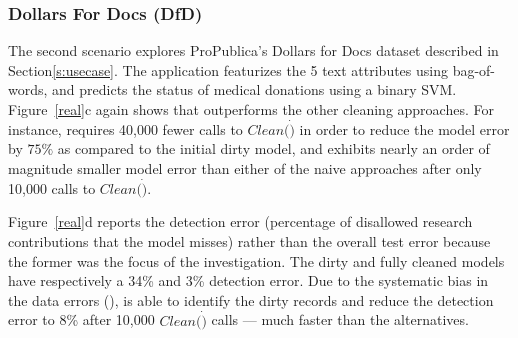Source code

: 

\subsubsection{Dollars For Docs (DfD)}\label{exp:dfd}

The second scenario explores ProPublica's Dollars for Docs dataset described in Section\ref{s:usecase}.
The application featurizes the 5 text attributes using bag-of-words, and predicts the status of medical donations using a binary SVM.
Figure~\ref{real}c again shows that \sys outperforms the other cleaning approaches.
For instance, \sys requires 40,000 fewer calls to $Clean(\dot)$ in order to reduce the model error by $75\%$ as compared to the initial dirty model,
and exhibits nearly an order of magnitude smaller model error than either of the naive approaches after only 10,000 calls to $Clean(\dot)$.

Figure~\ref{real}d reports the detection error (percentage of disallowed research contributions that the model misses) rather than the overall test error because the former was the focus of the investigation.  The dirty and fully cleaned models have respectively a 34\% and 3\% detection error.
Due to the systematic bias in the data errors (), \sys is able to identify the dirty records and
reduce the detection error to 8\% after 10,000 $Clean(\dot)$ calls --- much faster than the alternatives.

Task instructions:
Each line of the entries holding the string "than" should be found and copied.

Solution to this problem:
and exhibits nearly an order of magnitude smaller model error than either of the naive approaches after only 10,000 calls to $Clean(\dot)$.
Figure~\ref{real}d reports the detection error (percentage of disallowed research contributions that the model misses) rather than the overall test error because the former was the focus of the investigation.  The dirty and fully cleaned models have respectively a 34\% and 3\% detection error.
reduce the detection error to 8\% after 10,000 $Clean(\dot)$ calls --- much faster than the alternatives.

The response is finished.